POC: Add an HTTP endpoint for liveness checks #2382

nrb · 2020-04-01T01:59:35Z

Instead of halting the server on fixable problems, instead use a
liveness check endpoint that does the same checks, and will allow the
Kubernetes system to restart the pod if they fail.

This change means that if you start a velero server locally, with just a namespace and none of the CRDs defined, you can do curl localhost:2000/livez and get a 404 indicating there's a problem, which will be in the logs.

Once all resources are in acceptable shape, a 200 page response will come back, and Velero will resume.

Should all BackupStorageLocations be deleted, or all the CRDs get removed, the liveness check will start returning 404 again.

This will make Velero behave the same whether a BSL exists on startup, or if it gets removed after Velero is already running.

I think this may be a possible fix for #1967. @betta1, could you please take a look and maybe try it out? This change does not yet include a change to the YAML to use the liveness probe.

Fixes #1967

Signed-off-by: Nolan Brubaker brubakern@vmware.com

Instead of halting the server on fixable problems, instead use a liveness check endpoint that does the same checks, and will allow the Kubernetes system to restart the pod if they fail. Signed-off-by: Nolan Brubaker <brubakern@vmware.com>

nrb · 2020-04-01T02:00:20Z

@dymurray I see you also had activity on #1967 recently

nrb · 2020-04-01T02:06:02Z

pkg/cmd/server/server.go

-		s.logger.WithError(errors.WithStack(err)).
-			Warnf("A backup storage location named %s has been specified for the server to use by default, but no corresponding backup storage location exists. Backups with a location not matching the default will need to explicitly specify an existing location", s.config.defaultBackupLocation)
-	}
+	// Anything that could be created after Velero has started will be


I think it probably makes sense to repeat the checks I deleted here before the liveness endpoint starts, but maybe just log their errors rather than returning them and halting.

nrb · 2020-04-01T02:07:27Z

pkg/cmd/server/server.go

+	mux.HandleFunc("/livez", func(w http.ResponseWriter, r *http.Request) {
+		// Refresh the discovery helper, since it may be stale if the velero API group was
+		// created after the pod.
+		s.discoveryHelper.Refresh()


I'm not sure the Refresh call belongs here - it may be better inside of veleroResourcesExist.

somewhat related, we already have a goroutine that refreshes discovery every 5min -- so we'll end up refrehsing a lot.
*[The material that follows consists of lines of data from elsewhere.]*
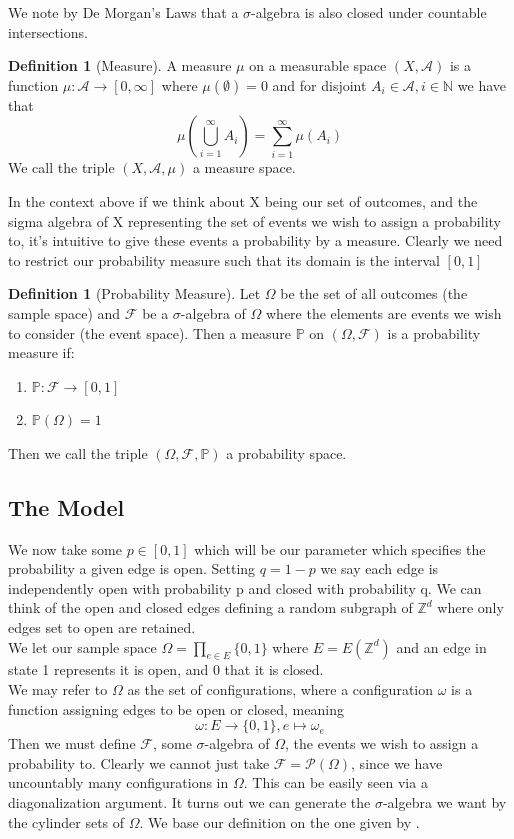\documentclass[a4paper,11pt]{article}
\theoremstyle{definition}
\newtheorem{definition}[theorem]{Definition}
\newcommand{\ints}{\mathbb{Z}}
\newcommand{\sigalg}{$\sigma$-algebra }
\begin{document}
We note by De Morgan's Laws that a $\sigma$-algebra is also closed under countable intersections.

\begin{definition}[Measure]
	A measure $\mu$ on a measurable space $(X,\mathcal{A})$ is a function $\mu: \mathcal{A} \rightarrow [0,\infty]$ where 
	$\mu(\emptyset) = 0 $ and for disjoint $A_i \in \mathcal{A}, i \in \mathbb{N}$ we have that
	$$ \mu(\bigcup^\infty_{i=1} A_i) = \sum_{i = 1}^{\infty} \mu(A_i)  $$
	We call the triple $(X,\mathcal{A},\mu)$ a measure space.
\end{definition}

In the context above if we think about X being our set of outcomes, and the sigma algebra of X representing the set of events we wish to assign a probability to, it's intuitive to give these events a probability by a measure. 
Clearly we need to restrict our probability measure such that its domain is the interval $[0,1]$ 

\begin{definition}[Probability Measure]
	Let $\Omega$ be the set of all outcomes (the sample space) and $\mathcal{F}$ be a \sigalg of $\Omega$ where the elements are events we wish to consider (the event space). Then a measure $\mathbb{P}$ on $(\Omega,\mathcal{F})$ is a probability measure if:
	\begin{enumerate}
		\item $\mathbb{P}: \mathcal{F} \rightarrow [0,1]$
		\item $\mathbb{P}(\Omega) = 1$
	\end{enumerate}
	Then we call the triple $(\Omega,\mathcal{F},\mathbb{P})$ a probability space.
	
\end{definition}

\subsection{The Model}

We now take some $p \in [0,1]$ which will be our parameter which specifies the probability a given edge is open. 
Setting $q = 1-p$ we say each edge is independently open with probability p and closed with probability q.
We can think of the open and closed edges defining a random subgraph of $\ints^d$ where only edges set to open are retained.\\

We let our sample space $\Omega = \prod_{e \in E} \{0,1\}$ where $E = E(\ints^d)$ and an edge in state 1 represents it is open, and 0 that it is closed.\\
We may refer to $\Omega$ as the set of configurations, where a configuration $\omega$ is a function assigning edges to be open or closed, meaning 
$$\omega:E \to \{0,1\}, e \mapsto \omega_e$$
Then we must define $\mathcal{F}$, some \sigalg of $\Omega$, the events we wish to assign a probability to. 
Clearly we cannot just take $\mathcal{F} = \mathcal{P}(\Omega)$, since we have uncountably many configurations in $\Omega$. 
This can be easily seen via a diagonalization argument. 
It turns out we can generate the \sigalg we want by the cylinder sets of $\Omega$. We base our definition on the one given by \cite{bollo2006}.
\end{document}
Not sure yet where it makes sense to have it, just food for thought right now.

Yeah; I added it because it wasn't picking up the CRDs even after I posted them. 5 minutes seems like a long time for a liveness check, but maybe we remove this refresh and change the other one to match whatever the check period is on the pod?

betta1 · 2020-04-01T15:03:31Z

@nrb sure, I'll try this sometime later today and post the update here.

carlisia · 2020-04-13T20:38:41Z

Added an item to the community meeting tomorrow (https://hackmd.io/Jq6F5zqZR7S80CeDWUklkA?both#April-142020) to talk about this.

nrb · 2020-04-13T21:00:55Z

@carlisia 👍 Please be sure to capture notes on the discussion!

skriss · 2020-04-14T21:01:31Z

+1 to a liveness probe in general, however I'm not yet clear on what things we want to check in it -- I'm not sure the current BSL validation that's in there makes sense/solves #1967. Added some more comments at #1967 (comment).

nrb · 2020-04-14T21:38:57Z

@skriss Agreed, I'll look at those scenarios. For this kind of POC, I just copied existing function calls into the liveness check. For the case where multiple BSLs exist, the default is valid and others aren't, the liveness check should pass.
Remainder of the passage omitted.